* **Task**:
What lines in the records include the string "readings"? Return each one.

Source texts of formatted documents
►

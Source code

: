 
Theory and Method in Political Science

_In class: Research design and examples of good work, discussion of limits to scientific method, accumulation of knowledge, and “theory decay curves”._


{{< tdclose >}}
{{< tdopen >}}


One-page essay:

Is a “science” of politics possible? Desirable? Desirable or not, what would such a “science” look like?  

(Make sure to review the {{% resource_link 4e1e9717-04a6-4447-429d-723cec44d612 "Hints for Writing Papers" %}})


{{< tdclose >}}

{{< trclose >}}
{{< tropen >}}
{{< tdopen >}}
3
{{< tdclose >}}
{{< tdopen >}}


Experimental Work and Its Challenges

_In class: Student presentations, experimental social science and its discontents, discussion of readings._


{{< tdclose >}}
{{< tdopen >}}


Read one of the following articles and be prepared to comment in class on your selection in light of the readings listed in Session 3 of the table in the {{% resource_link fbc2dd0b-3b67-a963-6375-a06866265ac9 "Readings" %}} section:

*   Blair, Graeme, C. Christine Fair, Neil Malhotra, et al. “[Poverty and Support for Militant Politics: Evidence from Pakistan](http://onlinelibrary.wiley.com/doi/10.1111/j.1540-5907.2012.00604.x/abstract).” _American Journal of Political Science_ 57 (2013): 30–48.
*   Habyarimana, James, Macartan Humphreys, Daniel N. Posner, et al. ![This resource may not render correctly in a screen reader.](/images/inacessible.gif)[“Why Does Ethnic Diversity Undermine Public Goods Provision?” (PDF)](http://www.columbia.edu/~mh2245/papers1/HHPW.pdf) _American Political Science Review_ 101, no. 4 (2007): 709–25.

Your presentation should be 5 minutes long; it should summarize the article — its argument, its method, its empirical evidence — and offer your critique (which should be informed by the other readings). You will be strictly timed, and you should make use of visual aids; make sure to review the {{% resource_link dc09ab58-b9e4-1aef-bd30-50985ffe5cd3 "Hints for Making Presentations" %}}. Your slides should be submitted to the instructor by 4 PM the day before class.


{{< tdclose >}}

◄

* **Expected answer**:
_In class: Student presentations, experimental social science and its discontents, discussion of readings._
Read one of the following articles and be prepared to comment in class on your selection in light of the readings listed in Session 3 of the table in the {{% resource_link fbc2dd0b-3b67-a963-6375-a06866265ac9 "Readings" %}} section:
Your presentation should be 5 minutes long; it should summarize the article — its argument, its method, its empirical evidence — and offer your critique (which should be informed by the other readings). You will be strictly timed, and you should make use of visual aids; make sure to review the {{% resource_link dc09ab58-b9e4-1aef-bd30-50985ffe5cd3 "Hints for Making Presentations" %}}. Your slides should be submitted to the instructor by 4 PM the day before class.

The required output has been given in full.